> **Exercise data**:
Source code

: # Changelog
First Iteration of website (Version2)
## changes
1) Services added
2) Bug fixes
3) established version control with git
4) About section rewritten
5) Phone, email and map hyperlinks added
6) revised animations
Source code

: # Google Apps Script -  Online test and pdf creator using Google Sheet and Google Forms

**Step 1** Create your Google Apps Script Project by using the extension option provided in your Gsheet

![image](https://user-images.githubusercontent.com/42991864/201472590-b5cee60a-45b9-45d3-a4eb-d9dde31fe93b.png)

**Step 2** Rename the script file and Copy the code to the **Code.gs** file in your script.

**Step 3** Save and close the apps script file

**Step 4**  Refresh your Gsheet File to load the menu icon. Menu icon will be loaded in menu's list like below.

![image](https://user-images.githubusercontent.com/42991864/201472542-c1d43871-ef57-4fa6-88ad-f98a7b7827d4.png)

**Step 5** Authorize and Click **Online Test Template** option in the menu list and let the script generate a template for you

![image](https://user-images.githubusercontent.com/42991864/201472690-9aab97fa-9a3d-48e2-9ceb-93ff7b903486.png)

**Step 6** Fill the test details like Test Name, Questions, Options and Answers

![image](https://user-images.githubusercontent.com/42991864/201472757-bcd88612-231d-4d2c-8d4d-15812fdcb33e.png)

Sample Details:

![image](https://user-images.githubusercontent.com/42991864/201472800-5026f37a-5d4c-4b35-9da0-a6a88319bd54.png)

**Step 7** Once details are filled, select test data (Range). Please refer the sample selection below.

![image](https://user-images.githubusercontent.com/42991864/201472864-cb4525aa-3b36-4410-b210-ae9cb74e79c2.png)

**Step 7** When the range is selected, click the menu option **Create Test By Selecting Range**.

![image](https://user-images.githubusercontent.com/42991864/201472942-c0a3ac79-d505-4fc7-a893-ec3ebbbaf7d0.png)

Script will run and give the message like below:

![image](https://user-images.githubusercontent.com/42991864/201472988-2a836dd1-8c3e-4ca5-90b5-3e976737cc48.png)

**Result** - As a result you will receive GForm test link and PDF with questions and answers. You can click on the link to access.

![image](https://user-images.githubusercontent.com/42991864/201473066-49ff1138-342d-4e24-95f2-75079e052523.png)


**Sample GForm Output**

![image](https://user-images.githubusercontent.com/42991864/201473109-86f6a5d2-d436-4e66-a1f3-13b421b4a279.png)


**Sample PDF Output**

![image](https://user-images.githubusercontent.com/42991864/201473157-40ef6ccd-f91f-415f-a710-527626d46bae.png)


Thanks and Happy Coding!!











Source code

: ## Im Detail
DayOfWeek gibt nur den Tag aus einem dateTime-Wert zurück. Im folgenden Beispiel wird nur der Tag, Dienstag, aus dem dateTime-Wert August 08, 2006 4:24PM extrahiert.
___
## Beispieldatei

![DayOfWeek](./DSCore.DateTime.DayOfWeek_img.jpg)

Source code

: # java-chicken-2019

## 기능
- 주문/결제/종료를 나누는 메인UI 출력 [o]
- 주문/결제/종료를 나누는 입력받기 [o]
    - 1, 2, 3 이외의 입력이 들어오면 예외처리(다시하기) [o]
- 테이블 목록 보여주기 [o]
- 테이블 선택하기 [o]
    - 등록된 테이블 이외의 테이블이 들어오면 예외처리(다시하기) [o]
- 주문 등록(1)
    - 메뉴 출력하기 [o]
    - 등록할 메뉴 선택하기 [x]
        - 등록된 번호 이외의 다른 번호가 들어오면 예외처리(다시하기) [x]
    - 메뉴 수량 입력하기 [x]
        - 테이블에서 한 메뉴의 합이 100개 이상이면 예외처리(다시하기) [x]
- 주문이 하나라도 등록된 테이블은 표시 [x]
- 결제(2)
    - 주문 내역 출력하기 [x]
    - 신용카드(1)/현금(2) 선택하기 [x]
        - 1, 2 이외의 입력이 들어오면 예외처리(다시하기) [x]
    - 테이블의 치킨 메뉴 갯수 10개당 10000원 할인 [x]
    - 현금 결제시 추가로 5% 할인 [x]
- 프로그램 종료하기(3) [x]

> **Assignment**:
Where does the string "below" occur in the material? Copy every line where it does.

> **Answer for this exercise**:
**Step 4**  Refresh your Gsheet File to load the menu icon. Menu icon will be loaded in menu's list like below.
**Step 7** Once details are filled, select test data (Range). Please refer the sample selection below.
Script will run and give the message like below:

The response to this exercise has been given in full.